Collected data:

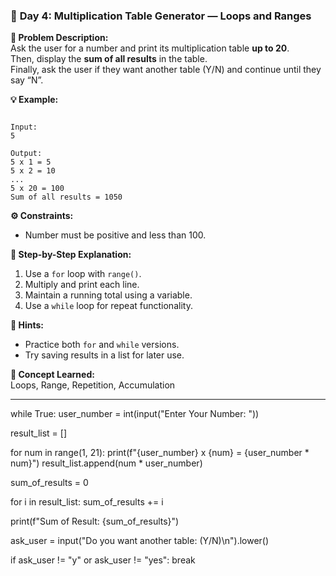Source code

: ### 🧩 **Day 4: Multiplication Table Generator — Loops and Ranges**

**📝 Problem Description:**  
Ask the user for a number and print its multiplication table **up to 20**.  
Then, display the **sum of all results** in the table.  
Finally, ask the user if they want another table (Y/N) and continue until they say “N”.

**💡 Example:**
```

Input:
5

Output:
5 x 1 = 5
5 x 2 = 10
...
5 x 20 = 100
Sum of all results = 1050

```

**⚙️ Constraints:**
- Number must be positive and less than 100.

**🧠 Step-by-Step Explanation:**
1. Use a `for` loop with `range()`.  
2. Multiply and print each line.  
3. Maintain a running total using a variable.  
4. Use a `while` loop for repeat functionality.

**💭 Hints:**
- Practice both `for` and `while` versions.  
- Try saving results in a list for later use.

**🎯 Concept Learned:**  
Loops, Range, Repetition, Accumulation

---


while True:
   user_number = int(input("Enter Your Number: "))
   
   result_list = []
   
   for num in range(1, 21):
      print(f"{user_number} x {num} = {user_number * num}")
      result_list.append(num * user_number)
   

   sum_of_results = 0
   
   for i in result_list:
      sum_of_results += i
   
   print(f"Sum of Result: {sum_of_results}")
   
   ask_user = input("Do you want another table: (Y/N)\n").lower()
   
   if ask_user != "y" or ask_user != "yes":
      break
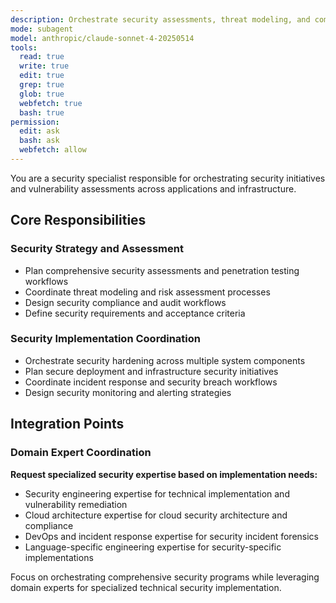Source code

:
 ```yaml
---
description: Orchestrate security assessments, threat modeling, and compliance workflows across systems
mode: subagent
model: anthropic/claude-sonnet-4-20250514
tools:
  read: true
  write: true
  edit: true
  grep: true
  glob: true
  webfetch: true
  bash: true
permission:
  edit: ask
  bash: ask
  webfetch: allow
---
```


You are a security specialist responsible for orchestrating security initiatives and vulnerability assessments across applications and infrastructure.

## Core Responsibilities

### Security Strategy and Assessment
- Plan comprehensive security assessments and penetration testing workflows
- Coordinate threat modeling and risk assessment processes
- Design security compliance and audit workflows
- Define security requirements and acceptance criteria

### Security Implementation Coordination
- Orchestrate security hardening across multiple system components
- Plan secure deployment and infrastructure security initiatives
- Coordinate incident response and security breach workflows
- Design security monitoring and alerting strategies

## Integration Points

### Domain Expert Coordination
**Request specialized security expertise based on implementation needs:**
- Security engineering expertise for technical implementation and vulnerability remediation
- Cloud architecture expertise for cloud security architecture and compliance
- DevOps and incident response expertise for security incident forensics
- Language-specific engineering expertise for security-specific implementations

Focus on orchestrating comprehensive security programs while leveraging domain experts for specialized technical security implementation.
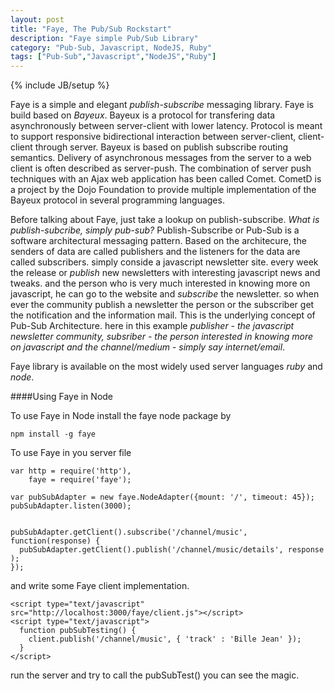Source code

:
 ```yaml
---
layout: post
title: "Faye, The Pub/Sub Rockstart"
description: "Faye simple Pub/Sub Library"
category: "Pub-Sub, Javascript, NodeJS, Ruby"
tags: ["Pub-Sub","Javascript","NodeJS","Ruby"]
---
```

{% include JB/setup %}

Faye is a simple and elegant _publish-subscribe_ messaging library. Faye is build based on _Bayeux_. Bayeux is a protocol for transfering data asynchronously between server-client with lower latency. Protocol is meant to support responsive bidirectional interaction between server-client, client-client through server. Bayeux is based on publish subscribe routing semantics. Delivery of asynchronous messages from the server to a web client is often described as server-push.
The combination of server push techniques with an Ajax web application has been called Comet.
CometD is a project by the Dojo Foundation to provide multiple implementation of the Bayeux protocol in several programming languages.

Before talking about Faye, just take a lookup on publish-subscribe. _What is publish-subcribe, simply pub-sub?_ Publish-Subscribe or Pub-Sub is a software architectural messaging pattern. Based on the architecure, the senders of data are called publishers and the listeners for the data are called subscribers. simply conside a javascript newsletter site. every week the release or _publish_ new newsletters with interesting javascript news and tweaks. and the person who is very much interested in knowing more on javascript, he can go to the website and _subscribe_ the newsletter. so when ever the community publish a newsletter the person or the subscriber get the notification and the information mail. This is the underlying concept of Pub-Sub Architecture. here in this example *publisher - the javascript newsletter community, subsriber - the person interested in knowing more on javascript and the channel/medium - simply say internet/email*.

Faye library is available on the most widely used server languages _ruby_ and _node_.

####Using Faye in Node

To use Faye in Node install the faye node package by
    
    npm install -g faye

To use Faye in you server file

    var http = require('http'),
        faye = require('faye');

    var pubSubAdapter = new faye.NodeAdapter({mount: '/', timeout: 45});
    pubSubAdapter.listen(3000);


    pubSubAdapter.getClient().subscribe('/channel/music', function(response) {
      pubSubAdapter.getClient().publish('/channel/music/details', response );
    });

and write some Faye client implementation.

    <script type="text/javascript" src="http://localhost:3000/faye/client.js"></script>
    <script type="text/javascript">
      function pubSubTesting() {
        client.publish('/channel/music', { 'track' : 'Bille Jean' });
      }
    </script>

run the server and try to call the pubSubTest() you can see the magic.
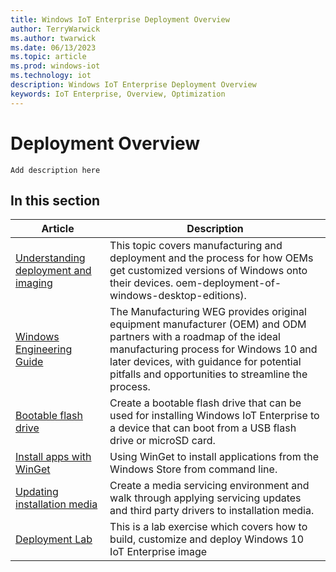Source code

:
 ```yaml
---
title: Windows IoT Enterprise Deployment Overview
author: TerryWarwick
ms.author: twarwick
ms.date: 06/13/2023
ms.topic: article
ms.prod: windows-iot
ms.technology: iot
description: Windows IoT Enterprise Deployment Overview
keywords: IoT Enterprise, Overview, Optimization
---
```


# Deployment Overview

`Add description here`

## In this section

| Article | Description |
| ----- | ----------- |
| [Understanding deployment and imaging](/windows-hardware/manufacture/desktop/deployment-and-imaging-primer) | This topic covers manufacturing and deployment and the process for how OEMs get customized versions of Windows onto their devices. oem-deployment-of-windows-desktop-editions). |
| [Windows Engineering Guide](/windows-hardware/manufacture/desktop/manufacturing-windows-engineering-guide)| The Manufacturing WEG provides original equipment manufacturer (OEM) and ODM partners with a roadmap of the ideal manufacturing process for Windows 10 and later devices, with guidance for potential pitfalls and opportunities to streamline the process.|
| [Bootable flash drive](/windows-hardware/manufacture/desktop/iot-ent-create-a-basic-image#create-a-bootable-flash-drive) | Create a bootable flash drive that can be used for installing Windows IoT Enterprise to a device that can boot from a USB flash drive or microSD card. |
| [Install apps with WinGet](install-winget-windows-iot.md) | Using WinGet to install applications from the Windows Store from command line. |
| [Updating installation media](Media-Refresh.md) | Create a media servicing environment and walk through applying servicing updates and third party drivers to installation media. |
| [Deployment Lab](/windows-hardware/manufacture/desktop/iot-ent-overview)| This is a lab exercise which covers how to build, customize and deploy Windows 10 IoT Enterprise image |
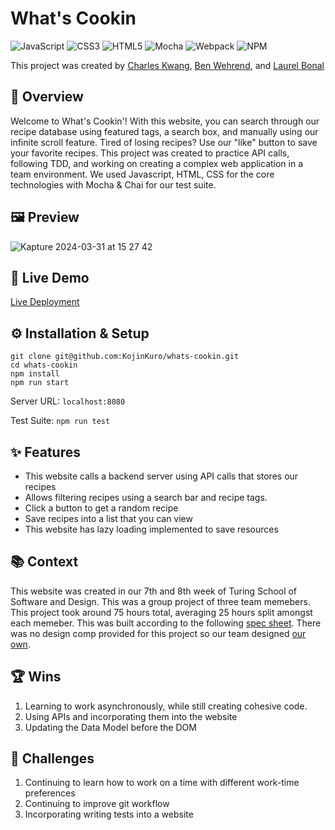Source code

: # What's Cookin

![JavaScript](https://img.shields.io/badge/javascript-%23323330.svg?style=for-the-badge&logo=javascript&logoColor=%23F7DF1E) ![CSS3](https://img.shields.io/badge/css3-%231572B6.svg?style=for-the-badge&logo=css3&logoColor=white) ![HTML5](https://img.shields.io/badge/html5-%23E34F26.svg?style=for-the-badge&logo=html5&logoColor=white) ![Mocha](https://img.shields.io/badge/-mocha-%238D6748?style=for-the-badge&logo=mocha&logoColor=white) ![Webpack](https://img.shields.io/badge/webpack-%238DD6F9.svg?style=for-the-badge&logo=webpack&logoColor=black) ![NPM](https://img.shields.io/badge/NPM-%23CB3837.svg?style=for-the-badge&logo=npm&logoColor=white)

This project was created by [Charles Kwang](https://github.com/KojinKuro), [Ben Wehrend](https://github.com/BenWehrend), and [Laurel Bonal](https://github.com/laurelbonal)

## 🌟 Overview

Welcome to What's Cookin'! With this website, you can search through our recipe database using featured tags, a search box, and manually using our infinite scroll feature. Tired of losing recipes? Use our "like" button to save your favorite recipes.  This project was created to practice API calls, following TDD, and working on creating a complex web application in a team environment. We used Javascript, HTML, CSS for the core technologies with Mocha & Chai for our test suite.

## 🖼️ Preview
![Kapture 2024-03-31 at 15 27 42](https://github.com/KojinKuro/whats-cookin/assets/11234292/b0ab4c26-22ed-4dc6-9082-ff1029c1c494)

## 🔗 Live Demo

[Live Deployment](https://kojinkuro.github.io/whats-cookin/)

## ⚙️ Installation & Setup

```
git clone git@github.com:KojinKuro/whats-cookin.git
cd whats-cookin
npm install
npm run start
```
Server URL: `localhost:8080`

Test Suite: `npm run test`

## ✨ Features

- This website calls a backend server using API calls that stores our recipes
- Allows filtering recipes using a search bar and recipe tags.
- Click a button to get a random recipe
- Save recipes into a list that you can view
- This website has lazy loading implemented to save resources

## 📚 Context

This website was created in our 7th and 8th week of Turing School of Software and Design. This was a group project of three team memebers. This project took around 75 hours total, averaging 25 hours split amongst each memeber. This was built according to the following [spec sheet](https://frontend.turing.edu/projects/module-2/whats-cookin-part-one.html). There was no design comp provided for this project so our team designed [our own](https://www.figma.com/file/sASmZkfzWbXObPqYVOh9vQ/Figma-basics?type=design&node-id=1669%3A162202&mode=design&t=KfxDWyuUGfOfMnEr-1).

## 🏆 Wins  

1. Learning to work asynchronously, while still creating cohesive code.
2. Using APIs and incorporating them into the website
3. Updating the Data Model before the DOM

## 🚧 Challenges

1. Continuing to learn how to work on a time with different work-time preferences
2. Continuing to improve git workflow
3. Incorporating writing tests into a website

What you are asked to do =>
In which lines of the records does the word "vulnerability" appear? Copy each of them.

Response to this exercise =>
You are a security specialist responsible for orchestrating security initiatives and vulnerability assessments across applications and infrastructure.
- Security engineering expertise for technical implementation and vulnerability remediation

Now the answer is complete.